In 1989, he and Band drummer/vocalist Levon Helm toured as part of Ringo Starr’s All-Starr Band. That same year, The Band was inducted into the Canadian Academy of Recording Arts and Sciences Hall Of Fame. In 1990, Danko, along with Helm, Hudson, Sinead O’Connor, Van Morrison and others appeared in Roger Waters’ ‘The Wall’ concert in Berlin.
Danko recorded with Folk legend Eric Andersen and Norwegian singer/songwriter Jonas Fjeld in 1991 and one sidebar of the trio’s collaboration was an award-winning album, Danko Fjeld Andersen (Stageway), which was honored in Norway with a Spellemans Pris (the Norwegian Grammy) for ‘Record of the Year’ and was released in late 1993 by Rykodisc. The Rykodisc release was honored by NAIRO the following year.

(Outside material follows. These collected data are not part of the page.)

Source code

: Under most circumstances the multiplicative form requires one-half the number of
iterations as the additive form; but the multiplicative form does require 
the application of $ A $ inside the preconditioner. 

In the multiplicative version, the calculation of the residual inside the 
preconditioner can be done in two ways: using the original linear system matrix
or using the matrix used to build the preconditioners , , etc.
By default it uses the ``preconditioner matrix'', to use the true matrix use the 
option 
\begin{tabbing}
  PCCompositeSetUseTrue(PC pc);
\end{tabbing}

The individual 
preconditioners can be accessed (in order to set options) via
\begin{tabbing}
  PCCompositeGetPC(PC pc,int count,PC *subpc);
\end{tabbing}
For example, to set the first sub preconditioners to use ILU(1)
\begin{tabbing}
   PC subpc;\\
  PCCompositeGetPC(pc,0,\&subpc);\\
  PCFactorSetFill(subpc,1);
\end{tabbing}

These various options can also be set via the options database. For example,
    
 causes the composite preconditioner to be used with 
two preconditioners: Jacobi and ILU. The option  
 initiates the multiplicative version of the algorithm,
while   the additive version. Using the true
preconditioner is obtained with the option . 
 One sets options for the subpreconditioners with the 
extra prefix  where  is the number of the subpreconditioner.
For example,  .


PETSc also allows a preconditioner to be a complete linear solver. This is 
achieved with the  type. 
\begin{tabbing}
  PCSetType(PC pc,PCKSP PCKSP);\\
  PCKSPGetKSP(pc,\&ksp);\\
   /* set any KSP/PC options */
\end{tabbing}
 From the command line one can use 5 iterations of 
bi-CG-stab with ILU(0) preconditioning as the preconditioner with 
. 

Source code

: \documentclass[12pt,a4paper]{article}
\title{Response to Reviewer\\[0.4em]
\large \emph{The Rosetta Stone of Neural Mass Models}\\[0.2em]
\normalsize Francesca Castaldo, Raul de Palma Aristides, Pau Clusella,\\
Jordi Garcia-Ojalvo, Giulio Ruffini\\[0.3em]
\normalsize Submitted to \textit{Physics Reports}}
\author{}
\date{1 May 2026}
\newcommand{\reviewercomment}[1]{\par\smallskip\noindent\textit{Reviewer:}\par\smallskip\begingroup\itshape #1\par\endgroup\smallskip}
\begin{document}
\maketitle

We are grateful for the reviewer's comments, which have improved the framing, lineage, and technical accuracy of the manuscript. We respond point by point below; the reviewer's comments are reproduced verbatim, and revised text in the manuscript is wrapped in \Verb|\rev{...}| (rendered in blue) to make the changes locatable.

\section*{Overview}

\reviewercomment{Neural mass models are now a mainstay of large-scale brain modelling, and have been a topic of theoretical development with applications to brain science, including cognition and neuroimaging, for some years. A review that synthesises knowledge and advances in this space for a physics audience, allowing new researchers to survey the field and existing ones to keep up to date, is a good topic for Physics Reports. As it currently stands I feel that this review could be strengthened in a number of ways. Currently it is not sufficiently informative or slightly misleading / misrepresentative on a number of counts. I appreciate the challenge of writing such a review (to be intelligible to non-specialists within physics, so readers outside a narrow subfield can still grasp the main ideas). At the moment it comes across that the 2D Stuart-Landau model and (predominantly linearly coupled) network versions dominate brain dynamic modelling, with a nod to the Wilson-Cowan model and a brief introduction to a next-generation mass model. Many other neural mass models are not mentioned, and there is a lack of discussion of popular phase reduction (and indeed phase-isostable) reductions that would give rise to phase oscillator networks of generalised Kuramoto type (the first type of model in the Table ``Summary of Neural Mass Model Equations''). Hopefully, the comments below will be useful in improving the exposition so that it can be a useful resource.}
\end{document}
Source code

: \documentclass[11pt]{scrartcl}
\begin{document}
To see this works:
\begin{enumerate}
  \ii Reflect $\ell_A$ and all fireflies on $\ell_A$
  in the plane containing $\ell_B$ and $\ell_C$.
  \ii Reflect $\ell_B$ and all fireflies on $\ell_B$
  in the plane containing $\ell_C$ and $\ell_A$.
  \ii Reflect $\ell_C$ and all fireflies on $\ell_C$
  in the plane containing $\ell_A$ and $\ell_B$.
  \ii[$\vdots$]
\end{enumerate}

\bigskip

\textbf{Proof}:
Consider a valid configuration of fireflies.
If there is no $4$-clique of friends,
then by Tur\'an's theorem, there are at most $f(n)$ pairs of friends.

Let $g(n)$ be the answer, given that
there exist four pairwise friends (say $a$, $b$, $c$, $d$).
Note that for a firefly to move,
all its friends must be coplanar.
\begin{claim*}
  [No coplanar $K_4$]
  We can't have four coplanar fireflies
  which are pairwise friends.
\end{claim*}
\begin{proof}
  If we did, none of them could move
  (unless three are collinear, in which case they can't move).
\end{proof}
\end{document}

In October, 1992 he performed with The Band at the Bob Dylan 30th Anniversary tribute at Madison Square Garden and, in January 1994, he and The Band were inducted into the Rock & Roll Hall of Fame by Eric Clapton.
1993 saw The Band record their first studio album in 17 years, ‘Jericho’, which featured a radically extended line-up of members including Richard Bell. They followed this up with another album, ‘High On The Hog’, in 1996.
In February, 1997, Rykodisc released ‘Ridin’ On The Blinds’, the follow-up to Danko/ Fjeld/ Andersen, which was recorded in Norway in 1994.
Danko passed away in his upstate New York home on Friday, December 10, 1999 three days after his last performance, just weeks before his 56th birthday.